▸ **What needs to be done**
In the entries below, find each line with the word "books" and pull it out.

▸ **Data excerpts**
= Beginning of Section =
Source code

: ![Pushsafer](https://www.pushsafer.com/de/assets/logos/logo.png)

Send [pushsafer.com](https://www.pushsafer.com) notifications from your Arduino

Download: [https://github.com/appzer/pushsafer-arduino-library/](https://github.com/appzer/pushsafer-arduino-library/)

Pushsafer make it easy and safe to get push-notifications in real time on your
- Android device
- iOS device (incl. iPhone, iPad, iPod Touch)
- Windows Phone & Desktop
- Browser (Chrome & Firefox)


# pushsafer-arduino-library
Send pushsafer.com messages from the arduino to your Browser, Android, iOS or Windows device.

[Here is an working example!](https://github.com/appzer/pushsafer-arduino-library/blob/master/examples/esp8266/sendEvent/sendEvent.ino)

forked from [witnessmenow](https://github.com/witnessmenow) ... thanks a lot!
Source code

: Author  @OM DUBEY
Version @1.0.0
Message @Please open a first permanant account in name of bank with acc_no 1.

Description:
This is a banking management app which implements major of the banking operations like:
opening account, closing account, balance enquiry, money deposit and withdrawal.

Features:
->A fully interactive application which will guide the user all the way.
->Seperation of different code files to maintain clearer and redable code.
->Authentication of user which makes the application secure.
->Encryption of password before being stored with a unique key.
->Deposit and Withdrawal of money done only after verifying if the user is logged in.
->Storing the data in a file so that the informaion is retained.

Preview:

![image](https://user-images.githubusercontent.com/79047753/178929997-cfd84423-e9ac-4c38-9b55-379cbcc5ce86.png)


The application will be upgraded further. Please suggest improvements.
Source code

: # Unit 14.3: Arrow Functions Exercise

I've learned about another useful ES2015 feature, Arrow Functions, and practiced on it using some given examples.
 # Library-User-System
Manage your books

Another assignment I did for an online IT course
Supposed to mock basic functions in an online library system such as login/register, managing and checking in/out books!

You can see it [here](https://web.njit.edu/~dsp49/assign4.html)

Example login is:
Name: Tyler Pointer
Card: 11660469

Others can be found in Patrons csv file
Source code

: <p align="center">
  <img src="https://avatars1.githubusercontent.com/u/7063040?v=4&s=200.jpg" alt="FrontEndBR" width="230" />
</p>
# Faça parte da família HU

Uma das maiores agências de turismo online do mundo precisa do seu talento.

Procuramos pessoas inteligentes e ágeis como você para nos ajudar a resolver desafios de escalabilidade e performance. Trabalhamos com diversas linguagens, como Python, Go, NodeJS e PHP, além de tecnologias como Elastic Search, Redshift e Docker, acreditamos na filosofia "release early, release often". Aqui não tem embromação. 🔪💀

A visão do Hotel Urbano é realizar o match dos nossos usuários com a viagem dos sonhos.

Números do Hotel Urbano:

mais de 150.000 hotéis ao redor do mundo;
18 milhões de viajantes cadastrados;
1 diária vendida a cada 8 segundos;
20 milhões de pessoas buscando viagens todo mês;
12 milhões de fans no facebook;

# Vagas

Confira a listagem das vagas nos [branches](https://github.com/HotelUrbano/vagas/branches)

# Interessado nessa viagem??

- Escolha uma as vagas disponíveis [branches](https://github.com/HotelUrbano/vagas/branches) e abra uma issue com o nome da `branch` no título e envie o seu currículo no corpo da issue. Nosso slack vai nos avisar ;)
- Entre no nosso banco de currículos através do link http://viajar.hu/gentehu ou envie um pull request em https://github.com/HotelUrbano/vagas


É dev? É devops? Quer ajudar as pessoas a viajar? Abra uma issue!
= End of Section =
▸ **Solved problem**
Manage your books
Supposed to mock basic functions in an online library system such as login/register, managing and checking in/out books!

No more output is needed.